On Tue, 2009-10-20 at 06:24 +0200, Peter Zijlstra wrote:
> On Sat, 2009-10-17 at 12:24 +0200, Mike Galbraith wrote:
> > sched: strengthen LAST_BUDDY and minimize buddy induced latencies.
> > 
> > This patch restores the effectiveness of LAST_BUDDY in preventing pgsql+oltp
> > from collapsing due to wakeup preemption.  It also minimizes buddy induced
> > latencies.  x264 testcase spawns new worker threads at a high rate, and was
> > being affected badly by NEXT_BUDDY.  It turned out that CACHE_HOT_BUDDY was
> > thwarting idle balancing.  This patch ensures that the load can disperse,
> > and that buddies can't make any task excessively late.
> 
> > Index: linux-2.6/kernel/sched.c
> > ===================================================================
> > --- linux-2.6.orig/kernel/sched.c
> > +++ linux-2.6/kernel/sched.c
> > @@ -2007,8 +2007,12 @@ task_hot(struct task_struct *p, u64 now,
> >  
> >  	/*
> >  	 * Buddy candidates are cache hot:
> > +	 *
> > +	 * Do not honor buddies if there may be nothing else to
> > +	 * prevent us from becoming idle.
> >  	 */
> >  	if (sched_feat(CACHE_HOT_BUDDY) &&
> > +			task_rq(p)->nr_running >= sched_nr_latency &&
> >  			(&p->se == cfs_rq_of(&p->se)->next ||
> >  			 &p->se == cfs_rq_of(&p->se)->last))
> >  		return 1;
> 
> I'm not sure about this.
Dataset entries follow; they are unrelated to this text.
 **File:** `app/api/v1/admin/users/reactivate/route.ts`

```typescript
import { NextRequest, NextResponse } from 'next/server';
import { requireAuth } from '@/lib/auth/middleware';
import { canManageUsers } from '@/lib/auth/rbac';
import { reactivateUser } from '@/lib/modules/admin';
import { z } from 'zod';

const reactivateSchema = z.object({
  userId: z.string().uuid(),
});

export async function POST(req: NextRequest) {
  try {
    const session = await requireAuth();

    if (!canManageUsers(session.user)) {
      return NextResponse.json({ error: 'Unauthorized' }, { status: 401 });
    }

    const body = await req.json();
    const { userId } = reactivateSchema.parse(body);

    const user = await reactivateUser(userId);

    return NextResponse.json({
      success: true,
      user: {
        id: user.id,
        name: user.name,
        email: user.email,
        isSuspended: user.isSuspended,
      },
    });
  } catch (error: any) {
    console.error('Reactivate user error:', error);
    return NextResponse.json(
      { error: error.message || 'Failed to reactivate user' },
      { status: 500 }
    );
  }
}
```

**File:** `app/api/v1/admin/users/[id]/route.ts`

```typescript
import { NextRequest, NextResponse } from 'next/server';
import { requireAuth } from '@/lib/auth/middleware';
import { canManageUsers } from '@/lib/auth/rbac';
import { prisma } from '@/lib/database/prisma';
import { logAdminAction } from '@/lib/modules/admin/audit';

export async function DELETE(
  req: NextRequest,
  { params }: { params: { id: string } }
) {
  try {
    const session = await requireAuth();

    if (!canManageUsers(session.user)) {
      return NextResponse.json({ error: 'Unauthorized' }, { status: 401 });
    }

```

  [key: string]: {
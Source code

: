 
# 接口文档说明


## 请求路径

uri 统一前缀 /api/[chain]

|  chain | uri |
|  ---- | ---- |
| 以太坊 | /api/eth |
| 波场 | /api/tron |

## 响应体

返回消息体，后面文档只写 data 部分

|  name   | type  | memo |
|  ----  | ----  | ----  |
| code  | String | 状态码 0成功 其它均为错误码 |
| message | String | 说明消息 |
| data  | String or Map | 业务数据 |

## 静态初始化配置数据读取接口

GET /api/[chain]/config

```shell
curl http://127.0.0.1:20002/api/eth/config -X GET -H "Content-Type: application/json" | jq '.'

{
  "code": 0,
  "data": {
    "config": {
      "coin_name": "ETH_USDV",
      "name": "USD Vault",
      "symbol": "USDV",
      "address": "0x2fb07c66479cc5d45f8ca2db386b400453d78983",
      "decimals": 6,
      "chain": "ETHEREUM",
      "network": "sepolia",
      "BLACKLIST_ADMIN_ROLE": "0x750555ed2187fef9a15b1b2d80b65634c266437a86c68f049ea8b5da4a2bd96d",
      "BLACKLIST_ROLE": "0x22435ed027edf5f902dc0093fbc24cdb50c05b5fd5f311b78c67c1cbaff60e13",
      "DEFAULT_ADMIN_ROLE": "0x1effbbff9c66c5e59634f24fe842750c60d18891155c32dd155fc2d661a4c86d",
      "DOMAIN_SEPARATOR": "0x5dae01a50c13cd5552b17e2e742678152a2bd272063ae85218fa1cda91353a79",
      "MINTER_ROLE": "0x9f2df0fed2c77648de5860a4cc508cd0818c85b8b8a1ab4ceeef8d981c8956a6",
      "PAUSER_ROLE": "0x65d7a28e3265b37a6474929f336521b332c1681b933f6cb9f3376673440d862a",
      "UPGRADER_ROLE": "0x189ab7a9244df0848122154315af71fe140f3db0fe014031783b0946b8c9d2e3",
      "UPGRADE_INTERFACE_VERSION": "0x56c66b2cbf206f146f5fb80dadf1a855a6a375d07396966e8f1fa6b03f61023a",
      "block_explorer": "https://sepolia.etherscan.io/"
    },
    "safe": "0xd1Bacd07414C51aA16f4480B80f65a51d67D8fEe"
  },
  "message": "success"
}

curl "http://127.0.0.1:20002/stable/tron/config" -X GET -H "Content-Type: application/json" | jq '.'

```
The sched_nr_latency seems arbitrary, 1 seems
> like a more natural boundary.

That's what I did first, which of course worked fine.

What I'm thinking of doing instead though is to specifically target the
only time I see the problem, ie fork/exec load wanting to disperse.  I
don't really want to see buddies being ripped away from their cache.
But as you note below, that can be a good thing iff it lands on a shared
cache. In my case, there's a 1 in 3 chance of safe landing.

> Also, one thing that arjan found was that we don't need to consider
> buddies cache hot if we're migrating them within a cache domain. So we
> need to add a SD_flag and sched_domain to properly represent the cache
> hierarchy.

Yeah, I thought about this too.  If there's any overlap time, waking CPU
affine is a loser if there's an idle shared cache next door.